## What you need to do
The result should be a faithful copy of every entry below, with the pictures left out.

[Collection entries]
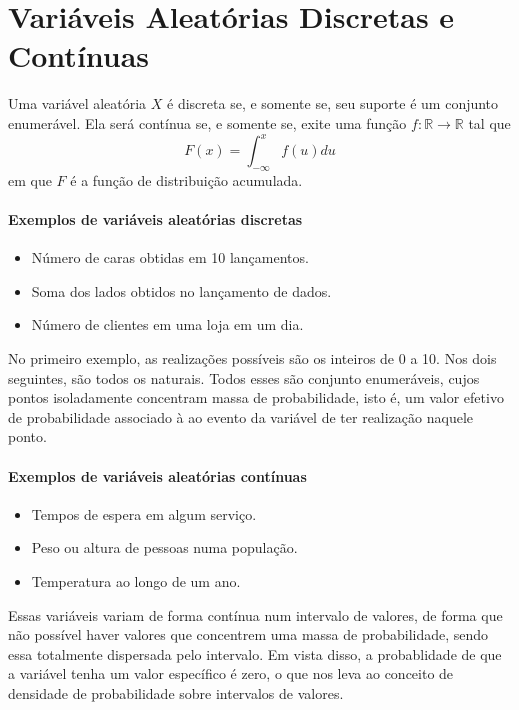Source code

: \section{Variáveis Aleatórias Discretas e Contínuas}

\begin{def:tipo va}
Uma variável aleatória $X$ é discreta se, e somente se, seu suporte é um conjunto
enumerável. Ela será contínua se, e somente se, exite uma função $f: \mathbb{R} \to \mathbb{R}$
tal que
\[
	F(x) = \int_{-\infty}^x f(u)du
\]
em que $F$ é a função de distribuição acumulada.
\end{def:tipo va}

\paragraph{Exemplos de variáveis aleatórias discretas}
\begin{itemize}
	\item Número de caras obtidas em 10 lançamentos.
	\item Soma dos lados obtidos no lançamento de dados.
	\item Número de clientes em uma loja em um dia.
\end{itemize}
No primeiro exemplo, as realizações possíveis são os inteiros de 0 a 10. Nos dois seguintes,
são todos os naturais. Todos esses são conjunto enumeráveis, cujos pontos isoladamente
concentram massa de probabilidade, isto é, um valor efetivo de probabilidade associado à
ao evento da variável de ter realização naquele ponto.

\paragraph{Exemplos de variáveis aleatórias contínuas}
\begin{itemize}
	\item Tempos de espera em algum serviço.
	\item Peso ou altura de pessoas numa população.
	\item Temperatura ao longo de um ano.
\end{itemize}
Essas variáveis variam de forma contínua num intervalo de valores, de forma que não possível
haver valores que concentrem uma massa de probabilidade, sendo essa totalmente dispersada
pelo intervalo. Em vista disso, a probablidade de que a variável tenha um valor específico
é zero, o que nos leva ao conceito de densidade de probabilidade sobre intervalos de
valores.
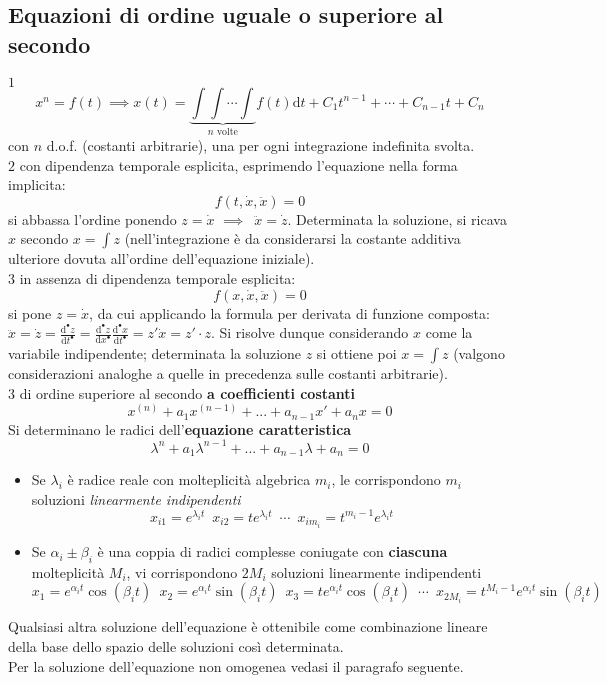 \documentclass[10pt]{article}
\theoremstyle{plain}
\begin{document}
\subsection{Equazioni di ordine uguale o superiore al secondo}
$\boxed{1}$
\[x^n = f(t) \implies x(t) = \underbrace{\int \int \cdots \int}_{n \textrm{ volte}} f(t)\textrm{d}t + C_1 t^{n-1} + \cdots + C_{n-1} t + C_n\]
con $n$ d.o.f. (costanti arbitrarie), una per ogni integrazione indefinita svolta.
\\$\boxed{2}$ con dipendenza temporale esplicita, esprimendo l'equazione nella forma implicita:
\[f(t, \dot x, \ddot x) = 0\]
si abbassa l'ordine ponendo $z = \dot x$ $\implies \enspace \ddot x = \dot z$. Determinata la soluzione, si ricava $x$ secondo $x = \int z$ (nell'integrazione è da considerarsi la costante additiva ulteriore dovuta all'ordine dell'equazione iniziale).
\\$\boxed{3}$ in assenza di dipendenza temporale esplicita:
\[f(x, \dot x, \ddot x) = 0\]
si pone $z = \dot x$, da cui applicando la formula per derivata di funzione composta: $\displaystyle \ddot x = \dot z = \frac{\textrm{d}^{•} z}{\textrm{d}t^{•}} = \frac{\textrm{d}^{•} z}{\textrm{d}x^{•}} \frac{\textrm{d}^{•} x}{\textrm{d}t^{•}} = z' \dot x = z' \cdot z$. Si risolve dunque considerando $x$ come la variabile indipendente; determinata la soluzione $z$ si ottiene poi $x = \int z$ (valgono considerazioni analoghe a quelle in precedenza sulle costanti arbitrarie).
\\$\boxed{3}$ di ordine superiore al secondo \textbf{a coefficienti costanti}
\[x^{(n)} + a_1 x^{(n-1)} + ... + a_{n-1} x' + a_n x = 0\]
Si determinano le radici dell'\textbf{equazione caratteristica}
\[\lambda^n + a_1 \lambda^{n-1} + ... + a_{n-1} \lambda + a_n = 0\]
\begin{itemize}
\item Se $\lambda_i$ è radice reale con molteplicità algebrica $m_i$, le corrispondono $m_i$ soluzioni \textit{linearmente indipendenti} \[x_{i1} = e^{\lambda_i t} \enspace x_{i2} = t e^{\lambda_i t}\enspace \cdots\enspace  x_{im_i} = t^{m_i - 1}e^{\lambda_i t}\]
\item Se $\alpha_i \pm \beta_i$ è una coppia di radici complesse coniugate con \textbf{ciascuna} molteplicità $M_i$, vi corrispondono $2M_i$ soluzioni linearmente indipendenti
\[x_1 = e^{\alpha_i t}\cos(\beta_i t) \enspace x_2 = e^{\alpha_i t}\sin(\beta_i t) \enspace x_3 = t e^{\alpha_i t}\cos(\beta_i t) \enspace \cdots \enspace x_{2M_i} = t^{M_i - 1}e^{\alpha_i t}\sin(\beta_i t)\]
\end{itemize}
Qualsiasi altra soluzione dell'equazione è ottenibile come combinazione lineare della base dello spazio delle soluzioni così determinata.
\\Per la soluzione dell'equazione non omogenea vedasi il paragrafo seguente.
\end{document}
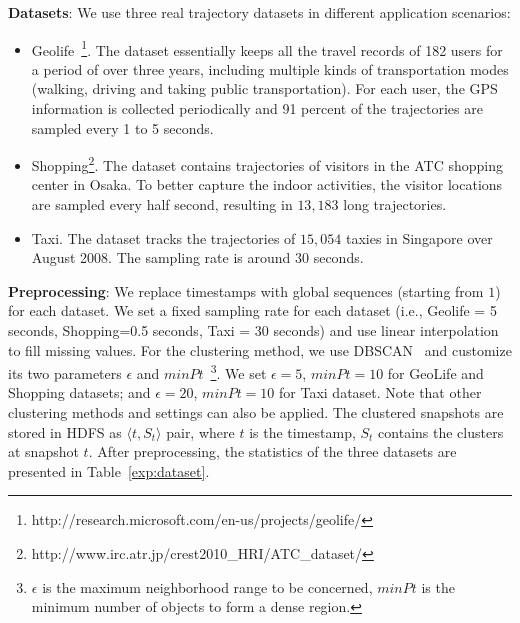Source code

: \textbf{Datasets}: We use three real trajectory datasets in different application scenarios:
\begin{itemize}
\item{Geolife}~\footnote{http://research.microsoft.com/en-us/projects/geolife/}. The dataset essentially keeps all the travel records of 182 users for a period
of over three years, including multiple kinds of transportation modes (walking, driving and taking public
transportation). For each user, the GPS information is collected periodically and 91 percent of the trajectories
are sampled every 1 to 5 seconds.
\item{Shopping}\footnote{http://www.irc.atr.jp/crest2010\_HRI/ATC\_dataset/}. The dataset contains
  trajectories of visitors in the ATC shopping center in Osaka. To better capture the indoor activities, the visitor locations are sampled every half second, resulting in $13,183$ long trajectories. 
\item{Taxi}. The dataset tracks the trajectories of $15,054$ taxies in Singapore over August 2008. The sampling
rate is around 30 seconds. 
\end{itemize}


\textbf{Preprocessing}: We replace timestamps with global sequences (starting from $1$) for each dataset. 
We set a fixed sampling rate for each dataset (i.e., Geolife = 5 seconds, Shopping=0.5 seconds, Taxi = 30 seconds)
and use linear interpolation to fill missing values.
For the clustering method, we use DBSCAN~\cite{ester1996density} and customize its two parameters $\epsilon$ and $minPt$~\footnote{$\epsilon$ is the maximum neighborhood range to be concerned, $minPt$ is the minimum number of objects to form a dense region.}. We set $\epsilon=5$, $minPt=10$ for GeoLife and Shopping datasets; and $\epsilon=20$, $minPt=10$ for Taxi dataset. Note that other clustering methods and settings can also be applied. The clustered snapshots are stored in HDFS as $\langle t, S_t \rangle$ pair, where $t$ is the timestamp, $S_t$ contains the clusters at snapshot $t$. 
After preprocessing, the statistics of the three datasets are presented in Table~\ref{exp:dataset}.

## Written answer
Source code

: \section{Variáveis Aleatórias Discretas e Contínuas}

\begin{def:tipo va}
Uma variável aleatória $X$ é discreta se, e somente se, seu suporte é um conjunto
enumerável. Ela será contínua se, e somente se, exite uma função $f: \mathbb{R} \to \mathbb{R}$
tal que
\[
	F(x) = \int_{-\infty}^x f(u)du
\]
em que $F$ é a função de distribuição acumulada.
\end{def:tipo va}

\paragraph{Exemplos de variáveis aleatórias discretas}
\begin{itemize}
	\item Número de caras obtidas em 10 lançamentos.
	\item Soma dos lados obtidos no lançamento de dados.
	\item Número de clientes em uma loja em um dia.
\end{itemize}
No primeiro exemplo, as realizações possíveis são os inteiros de 0 a 10. Nos dois seguintes,
são todos os naturais. Todos esses são conjunto enumeráveis, cujos pontos isoladamente
concentram massa de probabilidade, isto é, um valor efetivo de probabilidade associado à
ao evento da variável de ter realização naquele ponto.

\paragraph{Exemplos de variáveis aleatórias contínuas}
\begin{itemize}
	\item Tempos de espera em algum serviço.
	\item Peso ou altura de pessoas numa população.
	\item Temperatura ao longo de um ano.
\end{itemize}
Essas variáveis variam de forma contínua num intervalo de valores, de forma que não possível
haver valores que concentrem uma massa de probabilidade, sendo essa totalmente dispersada
pelo intervalo. Em vista disso, a probablidade de que a variável tenha um valor específico
é zero, o que nos leva ao conceito de densidade de probabilidade sobre intervalos de
valores.
 \documentclass[10pt]{article}
\theoremstyle{plain}
\begin{document}
\subsection{Equazioni di ordine uguale o superiore al secondo}
$\boxed{1}$
\[x^n = f(t) \implies x(t) = \underbrace{\int \int \cdots \int}_{n \textrm{ volte}} f(t)\textrm{d}t + C_1 t^{n-1} + \cdots + C_{n-1} t + C_n\]
con $n$ d.o.f. (costanti arbitrarie), una per ogni integrazione indefinita svolta.
\\$\boxed{2}$ con dipendenza temporale esplicita, esprimendo l'equazione nella forma implicita:
\[f(t, \dot x, \ddot x) = 0\]
si abbassa l'ordine ponendo $z = \dot x$ $\implies \enspace \ddot x = \dot z$. Determinata la soluzione, si ricava $x$ secondo $x = \int z$ (nell'integrazione è da considerarsi la costante additiva ulteriore dovuta all'ordine dell'equazione iniziale).
\\$\boxed{3}$ in assenza di dipendenza temporale esplicita:
\[f(x, \dot x, \ddot x) = 0\]
si pone $z = \dot x$, da cui applicando la formula per derivata di funzione composta: $\displaystyle \ddot x = \dot z = \frac{\textrm{d}^{•} z}{\textrm{d}t^{•}} = \frac{\textrm{d}^{•} z}{\textrm{d}x^{•}} \frac{\textrm{d}^{•} x}{\textrm{d}t^{•}} = z' \dot x = z' \cdot z$. Si risolve dunque considerando $x$ come la variabile indipendente; determinata la soluzione $z$ si ottiene poi $x = \int z$ (valgono considerazioni analoghe a quelle in precedenza sulle costanti arbitrarie).
\\$\boxed{3}$ di ordine superiore al secondo \textbf{a coefficienti costanti}
\[x^{(n)} + a_1 x^{(n-1)} + ... + a_{n-1} x' + a_n x = 0\]
Si determinano le radici dell'\textbf{equazione caratteristica}
\[\lambda^n + a_1 \lambda^{n-1} + ... + a_{n-1} \lambda + a_n = 0\]
\begin{itemize}
\item Se $\lambda_i$ è radice reale con molteplicità algebrica $m_i$, le corrispondono $m_i$ soluzioni \textit{linearmente indipendenti} \[x_{i1} = e^{\lambda_i t} \enspace x_{i2} = t e^{\lambda_i t}\enspace \cdots\enspace  x_{im_i} = t^{m_i - 1}e^{\lambda_i t}\]
\item Se $\alpha_i \pm \beta_i$ è una coppia di radici complesse coniugate con \textbf{ciascuna} molteplicità $M_i$, vi corrispondono $2M_i$ soluzioni linearmente indipendenti
\[x_1 = e^{\alpha_i t}\cos(\beta_i t) \enspace x_2 = e^{\alpha_i t}\sin(\beta_i t) \enspace x_3 = t e^{\alpha_i t}\cos(\beta_i t) \enspace \cdots \enspace x_{2M_i} = t^{M_i - 1}e^{\alpha_i t}\sin(\beta_i t)\]
\end{itemize}
Qualsiasi altra soluzione dell'equazione è ottenibile come combinazione lineare della base dello spazio delle soluzioni così determinata.
\\Per la soluzione dell'equazione non omogenea vedasi il paragrafo seguente.
\end{document}
Source code

: \textbf{Datasets}: We use three real trajectory datasets in different application scenarios:
\begin{itemize}
\item{Geolife}~\footnote{http://research.microsoft.com/en-us/projects/geolife/}. The dataset essentially keeps all the travel records of 182 users for a period
of over three years, including multiple kinds of transportation modes (walking, driving and taking public
transportation). For each user, the GPS information is collected periodically and 91 percent of the trajectories
are sampled every 1 to 5 seconds.
\item{Shopping}\footnote{http://www.irc.atr.jp/crest2010\_HRI/ATC\_dataset/}. The dataset contains
  trajectories of visitors in the ATC shopping center in Osaka. To better capture the indoor activities, the visitor locations are sampled every half second, resulting in $13,183$ long trajectories. 
\item{Taxi}. The dataset tracks the trajectories of $15,054$ taxies in Singapore over August 2008. The sampling
rate is around 30 seconds. 
\end{itemize}


\textbf{Preprocessing}: We replace timestamps with global sequences (starting from $1$) for each dataset. 
We set a fixed sampling rate for each dataset (i.e., Geolife = 5 seconds, Shopping=0.5 seconds, Taxi = 30 seconds)
and use linear interpolation to fill missing values.
For the clustering method, we use DBSCAN~\cite{ester1996density} and customize its two parameters $\epsilon$ and $minPt$~\footnote{$\epsilon$ is the maximum neighborhood range to be concerned, $minPt$ is the minimum number of objects to form a dense region.}. We set $\epsilon=5$, $minPt=10$ for GeoLife and Shopping datasets; and $\epsilon=20$, $minPt=10$ for Taxi dataset. Note that other clustering methods and settings can also be applied. The clustered snapshots are stored in HDFS as $\langle t, S_t \rangle$ pair, where $t$ is the timestamp, $S_t$ contains the clusters at snapshot $t$. 
After preprocessing, the statistics of the three datasets are presented in Table~\ref{exp:dataset}.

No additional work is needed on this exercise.